Note: In addition to all of these players, there was also an unknown guard/forward with the last name of Walsh (suggested to have a first name that starts with either an F or a W) that was on the roster as well. Not only that, but the team's final roster for the final ABL championship series in its original iteration included the likes of Frank Conaty, Rody Cooney, Pat Herlihy, Al Kellett, Happy Reilly, and Willie Scrill as the remaining members for the championship series there.

==American Basketball League Standings==

First Half
| Team | Wins | Losses | Winning % |
|---|---|---|---|
| Brooklyn Visitations | 14 | 7 | .667 |
| Fort Wayne Hoosiers | 13 | 9 | .591 |
| Rochester Centrals | 10 | 9 | .526 |
| Toledo Red Man Tobaccos | 8 | 13 | .381 |
| Chicago Bruins | 7 | 14 | .333 |
| Cleveland Rosenblums* | 6 | 6 | .500 |
| Paterson Crescents** | 9 | 9 | .500 |

- – The two-time defending ABL champions (and three-time overall ABL champions) in the Cleveland Rosenblums would surprisingly end up dropping out of the league on December 8, 1930 due to the long-term effects of the Great Depression kicking in for them.

  - – The (original) Paterson Crescents franchise would end up dropping out of the league near the end of the first half of the season on December 30, 1930.

Second Half
| Team | Wins | Losses | Winning % |
|---|---|---|---|
| Fort Wayne Hoosiers | 11 | 5 | .688 |
| Chicago Bruins | 11 | 5 | .688 |
| Brooklyn Visitations | 8 | 8 | .500 |
| Rochester Centrals | 5 | 10 | .333 |
| Toledo Red Man Tobaccos | 4 | 11 | .274 |

==ABL Playoffs==
While the ABL technically wouldn't hold a traditional playoff format this season, they would hold a tiebreaker playoff series for determining the official first place winner for the second half of the season to have that team then go up into the actual championship series for the overall ABL season this time around due to the Fort Wayne Hoosiers tying their first place result with the Chicago Bruins for the second half of this season. Once the second half tiebreaker got determined properly, the ABL's final (original) championship series would get underway properly for the Brooklyn Visitations.

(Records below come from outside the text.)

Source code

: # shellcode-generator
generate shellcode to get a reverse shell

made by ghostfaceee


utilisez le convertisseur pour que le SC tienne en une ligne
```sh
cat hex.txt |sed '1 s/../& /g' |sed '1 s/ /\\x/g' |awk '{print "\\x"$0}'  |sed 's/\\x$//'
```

===ABL Championship Series===
Brooklyn Visitations (1st Half Champions) Vs. Fort Wayne Hoosiers (2nd Half Tiebreaker Champions): Brooklyn Visitations win series 4–2

- Game 1: March 5, 1931 @ Brooklyn: Brooklyn Visitations 14, Fort Wayne Hoosiers 10
- Game 2: March 8, 1931 @ Brooklyn: Brooklyn Visitations 21, Fort Wayne Hoosiers 13
- Game 3: March 10, 1931 @ Fort Wayne: Fort Wayne Hoosiers 24, Brooklyn Visitations 20
- Game 4: March 11, 1931: Fort Wayne Hoosiers 30, Brooklyn Visitations 26 (2OT @ Fort Wayne)
- Game 5: March 13, 1931 @ Fort Wayne: Brooklyn Visitations 18, Fort Wayne Hoosiers 13
- Game 6: March 15, 1931 @ Brooklyn: Brooklyn Visitations 24, Fort Wayne Hoosiers 18

This would later end up becoming the final championship series held by the original American Basketball League, as they would suspend operations for the next two seasons due to the long-term effects of the Great Depression. While the ABL would later return to action for the 1933–34 season under the same management and a select few teams from the original ABL's history (including the same Brooklyn Visitations team from this version of the ABL) in order to maintain the revived ABL's connection with the original ABL (and essentially have its history be one and the same with itself), the revived version of the American Basketball League would ultimately end up downgrading its scope to becoming more of a regional professional basketball league instead of the initially intended national professional basketball league that this version of the ABL was going for here. In addition to that, the final game played between the two teams would end up being considered the first professional basketball game to have a play-by-play account of a game occur throughout multiple locations at once, in this case going from Brooklyn, New York to Fort Wayne, Indiana. (Interestingly, following this season's conclusion, the Visitations would compete in a winner-takes-all match with the all-black New York Renaissance Hall of Fame team to determine the overall champion for the sport of basketball this season, with the Visitations defeating the Renaissance to be named the official champions of the sport for this season.)